Dataset entries
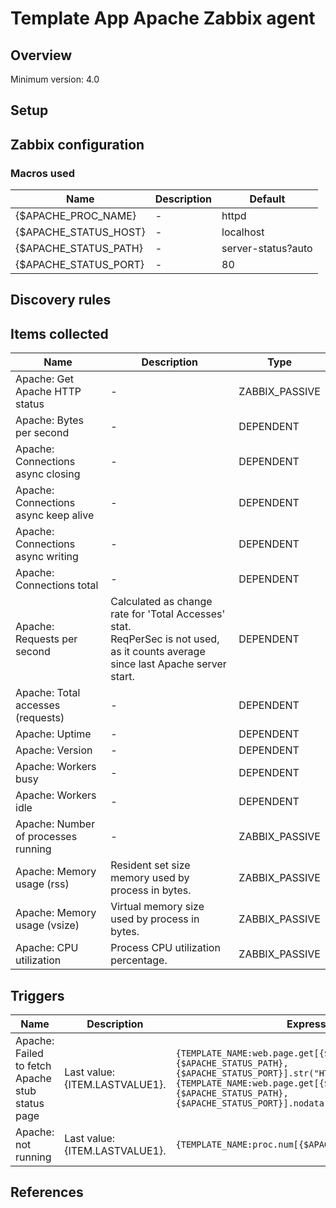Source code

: 
# Template App Apache Zabbix agent

## Overview

Minimum version: 4.0  

## Setup


## Zabbix configuration


### Macros used

|Name|Description|Default|
|----|-----------|-------|
|{$APACHE_PROC_NAME}|-|httpd|
|{$APACHE_STATUS_HOST}|-|localhost|
|{$APACHE_STATUS_PATH}|-|server-status?auto|
|{$APACHE_STATUS_PORT}|-|80|


## Discovery rules


## Items collected

|Name|Description|Type|
|----|-----------|----|
|Apache: Get Apache HTTP status|-|ZABBIX_PASSIVE|
|Apache: Bytes per second|-|DEPENDENT|
|Apache: Connections async closing|-|DEPENDENT|
|Apache: Connections async keep alive|-|DEPENDENT|
|Apache: Connections async writing|-|DEPENDENT|
|Apache: Connections total|-|DEPENDENT|
|Apache: Requests per second|Calculated as change rate for 'Total Accesses' stat.</br>ReqPerSec is not used, as it counts average since last Apache server start.|DEPENDENT|
|Apache: Total accesses (requests)|-|DEPENDENT|
|Apache: Uptime|-|DEPENDENT|
|Apache: Version|-|DEPENDENT|
|Apache: Workers busy|-|DEPENDENT|
|Apache: Workers idle|-|DEPENDENT|
|Apache: Number of processes running|-|ZABBIX_PASSIVE|
|Apache: Memory usage (rss)|Resident set size memory used by process in bytes.|ZABBIX_PASSIVE|
|Apache: Memory usage (vsize)|Virtual memory size used by process in bytes.|ZABBIX_PASSIVE|
|Apache: CPU utilization|Process CPU utilization percentage.|ZABBIX_PASSIVE|


## Triggers

|Name|Description|Expression|
|----|-----------|----|
|Apache: Failed to fetch Apache stub status page|Last value: {ITEM.LASTVALUE1}.|`{TEMPLATE_NAME:web.page.get[{$APACHE_STATUS_HOST},{$APACHE_STATUS_PATH},{$APACHE_STATUS_PORT}].str("HTTP/1.1 200")}=0 or  {TEMPLATE_NAME:web.page.get[{$APACHE_STATUS_HOST},{$APACHE_STATUS_PATH},{$APACHE_STATUS_PORT}].nodata(30m)}=1`|
|Apache: not running|Last value: {ITEM.LASTVALUE1}.|`{TEMPLATE_NAME:proc.num[{$APACHE_PROC_NAME}].last()}=0`|

## References

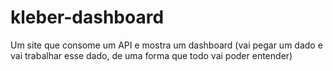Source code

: # kleber-dashboard
Um site que consome um API e mostra um dashboard (vai pegar um dado e vai trabalhar esse dado, de uma forma que todo vai poder entender)
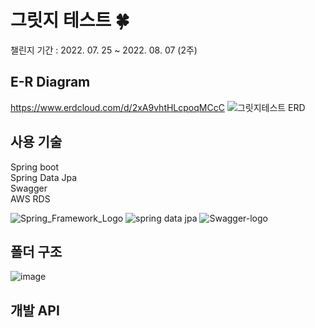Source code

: # 그릿지 테스트 🍀

챌린지 기간 : 2022. 07. 25 ~ 2022. 08. 07 (2주)

## E-R Diagram

https://www.erdcloud.com/d/2xA9vhtHLcpoqMCcC
![그릿지테스트 ERD](https://user-images.githubusercontent.com/81500474/183299007-8a23c791-56c3-4860-a76f-4c450093a502.png)

## 사용 기술
Spring boot <br>
Spring Data Jpa <br>
Swagger <br>
AWS RDS <br>

![Spring_Framework_Logo](https://user-images.githubusercontent.com/81500474/183707463-0a34f914-13f7-426d-bcb2-ffe3b895af08.png)
![spring data jpa](https://user-images.githubusercontent.com/81500474/183707734-28e1d6a7-8946-4681-95ca-a7ec2ba37481.png)
![Swagger-logo](https://user-images.githubusercontent.com/81500474/183707052-09d4e45f-97fb-4e3f-b658-c1eb5cdffc2e.png)

## 폴더 구조  

![image](https://user-images.githubusercontent.com/81500474/183300197-039f8bd7-c4db-462b-a189-7eb89177e2fa.png)

## 개발 API 
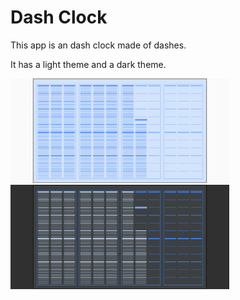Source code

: # Dash Clock

This app is an dash clock made of dashes.

It has a light theme and a dark theme.

<img src='dash_light.png' width='350'>

<img src='dash_dark.png' width='350'>
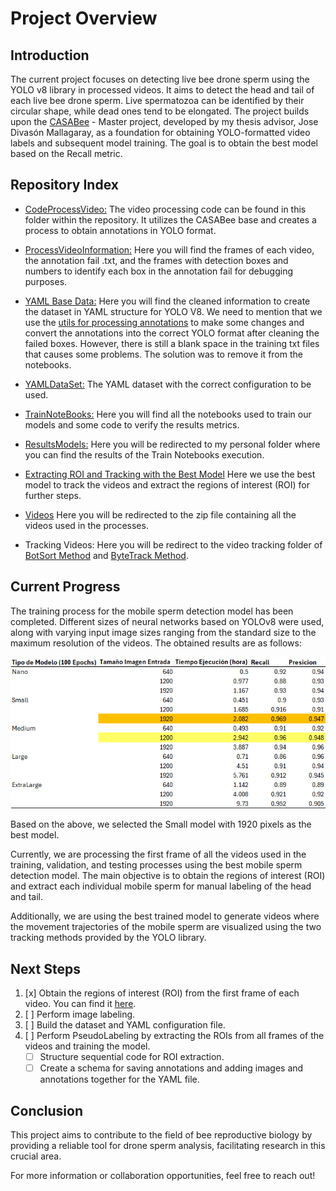 # Project Overview

## Introduction
The current project focuses on detecting live bee drone sperm using the YOLO v8 library in processed videos. It aims to detect the head and tail of each live bee drone sperm. Live spermatozoa can be identified by their circular shape, while dead ones tend to be elongated. The project builds upon the [CASABee](CASABee-master) - Master project, developed by my thesis advisor, Jose Divasón Mallagaray, as a foundation for obtaining YOLO-formatted video labels and subsequent model training. The goal is to obtain the best model based on the Recall metric.

## Repository Index
* [CodeProcessVideo:](DSetsCreation\MoSpeSet\CodeProcessVideo) The video processing code can be found in this folder within the repository. It utilizes the CASABee base and creates a process to obtain annotations in YOLO format.

* [ProcessVideoInformation:](DSetsCreation\MoSpeSet\Data) Here you will find the frames of each video, the annotation fail .txt, and the frames with detection boxes and numbers to identify each box in the annotation fail for debugging purposes.

* [YAML Base Data:](DSetsCreation\MoSpeSet\YAMLBase)  Here you will find the cleaned information to create the dataset in YAML structure for YOLO V8. We need to mention that we use the [utils for processing annotations](DSetsCreation\MoSpeSet\CodeProcessVideo\VerifyTagging.ipynb) to make some changes and convert the annotations into the correct YOLO format after cleaning the failed boxes. However, there is still a blank space in the training txt files that causes some problems. The solution was to remove it from the notebooks.

* [YAMLDataSet:](DSetsCreation\MoSpeSet\YAMLDataSet) The YAML dataset with the correct configuration to be used.

* [TrainNoteBooks:](Models\MotileDetection\BExcecution) Here you will find all the notebooks used to train our models and some code to verify the results metrics.

* [ResultsModels:](https://unirioja-my.sharepoint.com/:f:/g/personal/migomesu_unirioja_es/EqVBvRk5DIVHm8mlDVJsqN4BSx5s0hYBZvsGSQkH0ygkMg?e=UffF47) Here you will be redirected to my personal folder where you can find the results of the Train Notebooks execution.

* [Extracting ROI and Tracking with the Best Model](Models\MotileDetection\PostBestModel) Here we use the best model to track the videos and extract the regions of interest (ROI) for further steps.

* [Videos](https://www.dropbox.com/scl/fi/vnyl0lbmzarkfm7jrt88h/Videos.zip?rlkey=4i3y4so9xnomins88tpgdls0z&st=ai5y6k6e&dl=0) Here you will be redirected to the zip file containing all the videos used in the processes.

* Tracking Videos: Here you will be redirect to the video tracking folder of [BotSort Method](https://unirioja-my.sharepoint.com/:f:/g/personal/migomesu_unirioja_es/Eq7PEm_kJpBCm5-nWKWT1ykBxYQcNf5CPyj1Vqhv7WsoAA?e=hdnwxc) and [ByteTrack Method](https://unirioja-my.sharepoint.com/:f:/g/personal/migomesu_unirioja_es/Ehv1VqWt6JZGrH5X9H4AgPEBV6HdowjSohCXj0Rc98cS5Q?e=ea9nDY).

## Current Progress

The training process for the mobile sperm detection model has been completed. Different sizes of neural networks based on YOLOv8 were used, along with varying input image sizes ranging from the standard size to the maximum resolution of the videos. The obtained results are as follows:

<p align="center">
  <img src="Models\MotileDetection\ResultadosModelos.png" alt="Models Results">
</p>

Based on the above, we selected the Small model with 1920 pixels as the best model.

Currently, we are processing the first frame of all the videos used in the training, validation, and testing processes using the best mobile sperm detection model. The main objective is to obtain the regions of interest (ROI) and extract each individual mobile sperm for manual labeling of the head and tail.

Additionally, we are using the best trained model to generate videos where the movement trajectories of the mobile sperm are visualized using the two tracking methods provided by the YOLO library.

## Next Steps
1. [x] Obtain the regions of interest (ROI) from the first frame of each video. You can find it [here](https://unirioja-my.sharepoint.com/:f:/g/personal/migomesu_unirioja_es/EiQ6OwZ20UNJme9Bnpp7QDMBv3sQ28NwRdytro0SRznJfQ?e=7cMSJJ).
2. [ ] Perform image labeling.
3. [ ] Build the dataset and YAML configuration file.
4. [ ] Perform PseudoLabeling by extracting the ROIs from all frames of the videos and training the model.
    * [ ] Structure sequential code for ROI extraction.
    * [ ] Create a schema for saving annotations and adding images and annotations together for the YAML file.

## Conclusion
This project aims to contribute to the field of bee reproductive biology by providing a reliable tool for drone sperm analysis, facilitating research in this crucial area.

For more information or collaboration opportunities, feel free to reach out!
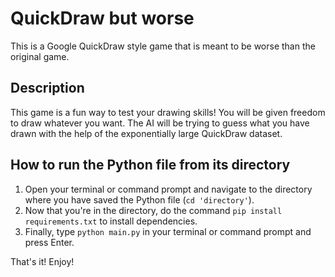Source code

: # QuickDraw but worse

This is a Google QuickDraw style game that is meant to be worse than the original game.

## Description

This game is a fun way to test your drawing skills! You will be given freedom to draw whatever you want. The AI will be trying to guess what you have drawn with the help of the exponentially large QuickDraw dataset.

## How to run the Python file from its directory

1. Open your terminal or command prompt and navigate to the directory where you have saved the Python file (`cd 'directory'`).
2. Now that you're in the directory, do the command `pip install requirements.txt` to install dependencies.
3. Finally, type `python main.py` in your terminal or command prompt and press Enter.

That's it! Enjoy!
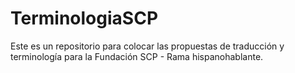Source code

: # TerminologiaSCP

Este es un repositorio para colocar las propuestas de traducción y terminología para la Fundación SCP - Rama hispanohablante.
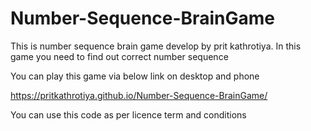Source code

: # Number-Sequence-BrainGame
This is number sequence brain game develop by prit kathrotiya. In this game you need to find out correct number sequence

You can play this game via below link on desktop and phone

https://pritkathrotiya.github.io/Number-Sequence-BrainGame/

You can use this code as per licence term and conditions

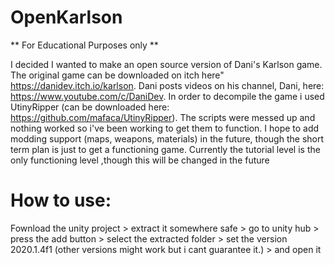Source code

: # OpenKarlson
** For Educational Purposes only **

I decided I wanted to make an open source version of Dani's Karlson game. The original game can be downloaded on itch here" https://danidev.itch.io/karlson. Dani posts videos on his channel, Dani, here: https://www.youtube.com/c/DaniDev. In order to decompile the game i used UtinyRipper (can be downloaded here: https://github.com/mafaca/UtinyRipper). The scripts were messed up and nothing worked so i've been working to get them to function. I hope to add modding support (maps, weapons, materials) in the future, though the short term plan is just to get a functioning game. Currently the tutorial level is the only functioning level ,though this will be changed in the future

<h1> How to use: </h1>
Fownload the unity project > extract it somewhere safe > go to unity hub > press the add button > select the extracted folder > set the version 2020.1.4f1 (other versions might work but i cant guarantee it.) > and open it
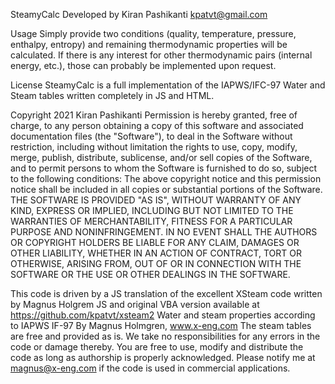 SteamyCalc
Developed by Kiran Pashikanti <kpatvt@gmail.com>

Usage
Simply provide two conditions (quality, temperature, pressure, enthalpy, entropy) and remaining thermodynamic properties will be calculated. If there is any interest for other thermodynamic pairs (internal energy, etc.), those can probably be implemented upon request.

License
SteamyCalc is a full implementation of the IAPWS/IFC-97 Water and Steam tables written completely in JS and HTML.

Copyright 2021 Kiran Pashikanti
Permission is hereby granted, free of charge, to any person obtaining a copy of this software and associated documentation files (the "Software"), to deal in the Software without restriction, including without limitation the rights to use, copy, modify, merge, publish, distribute, sublicense, and/or sell copies of the Software, and to permit persons to whom the Software is furnished to do so, subject to the following conditions: The above copyright notice and this permission notice shall be included in all copies or substantial portions of the Software. THE SOFTWARE IS PROVIDED "AS IS", WITHOUT WARRANTY OF ANY KIND, EXPRESS OR IMPLIED, INCLUDING BUT NOT LIMITED TO THE WARRANTIES OF MERCHANTABILITY, FITNESS FOR A PARTICULAR PURPOSE AND NONINFRINGEMENT. IN NO EVENT SHALL THE AUTHORS OR COPYRIGHT HOLDERS BE LIABLE FOR ANY CLAIM, DAMAGES OR OTHER LIABILITY, WHETHER IN AN ACTION OF CONTRACT, TORT OR OTHERWISE, ARISING FROM, OUT OF OR IN CONNECTION WITH THE SOFTWARE OR THE USE OR OTHER DEALINGS IN THE SOFTWARE.

This code is driven by a JS translation of the excellent XSteam code written by Magnus Holgrem
JS and original VBA version available at https://github.com/kpatvt/xsteam2
Water and steam properties according to IAPWS IF-97
By Magnus Holmgren, www.x-eng.com
The steam tables are free and provided as is.
We take no responsibilities for any errors in the code or damage thereby.
You are free to use, modify and distribute the code as long as authorship is properly acknowledged.
Please notify me at magnus@x-eng.com if the code is used in commercial applications.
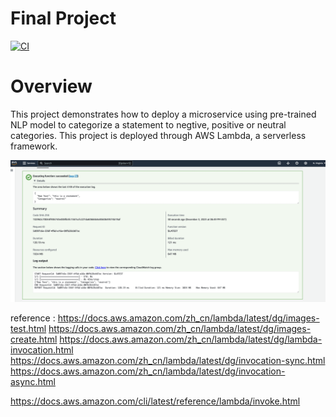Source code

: # Final Project 
[![CI](https://github.com/nogibjj/IDS706_FinalProject/actions/workflows/cicd.yml/badge.svg)](https://github.com/nogibjj/IDS706_FinalProject/actions/workflows/cicd.yml)
# Overview
This project demonstrates how to deploy a microservice using pre-trained NLP model to categorize a statement to negtive, positive or neutral categories. This project is deployed through AWS Lambda, a serverless framework.


![Alt text](image.png)

reference :
https://docs.aws.amazon.com/zh_cn/lambda/latest/dg/images-test.html
https://docs.aws.amazon.com/zh_cn/lambda/latest/dg/images-create.html
https://docs.aws.amazon.com/zh_cn/lambda/latest/dg/lambda-invocation.html
https://docs.aws.amazon.com/zh_cn/lambda/latest/dg/invocation-sync.html
https://docs.aws.amazon.com/zh_cn/lambda/latest/dg/invocation-async.html

https://docs.aws.amazon.com/cli/latest/reference/lambda/invoke.html
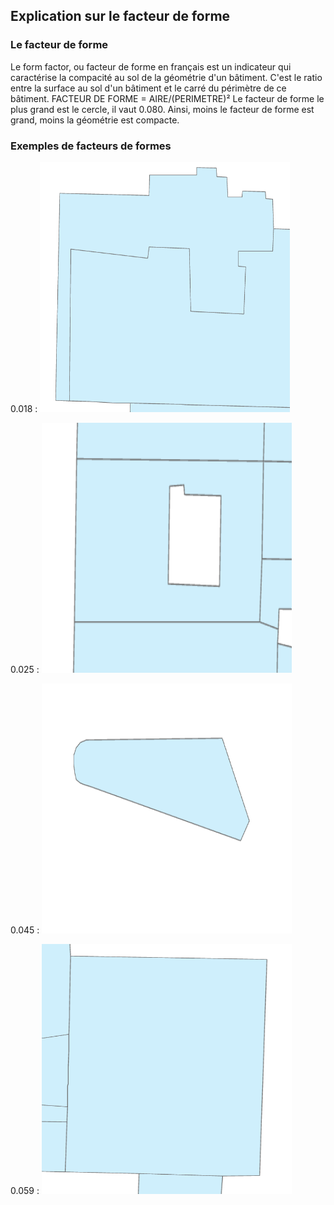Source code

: ## Explication sur le facteur de forme

### Le facteur de forme
Le form factor, ou facteur de forme en français est un indicateur qui caractérise la compacité au sol de la géométrie d'un bâtiment.
C'est le ratio entre la surface au sol d'un bâtiment et le carré du périmètre de ce bâtiment.
FACTEUR DE FORME = AIRE/(PERIMETRE)²
Le facteur de forme le plus grand est le cercle, il vaut 0.080. Ainsi, moins le facteur de forme est grand, moins la géométrie est compacte.

### Exemples de facteurs de formes
0.018 :
<img src="/Annexes/FormFactor/0,018.PNG" alt="drawing" width="400" height="400"/>

0.025 :
<img src="/Annexes/FormFactor/0,025.PNG" alt="drawing" width="400" height="400"/>

0.045 :
<img src="/Annexes/FormFactor/0,045.PNG" alt="drawing" width="400" height="400"/>

0.059 :
<img src="/Annexes/FormFactor/0,059.PNG" alt="drawing" width="400" height="400"/>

_Your task_: Which lines hold the word "IAPWS"? Copy each of them from the records.

_Output of the task_:
SteamyCalc is a full implementation of the IAPWS/IFC-97 Water and Steam tables written completely in JS and HTML.
Water and steam properties according to IAPWS IF-97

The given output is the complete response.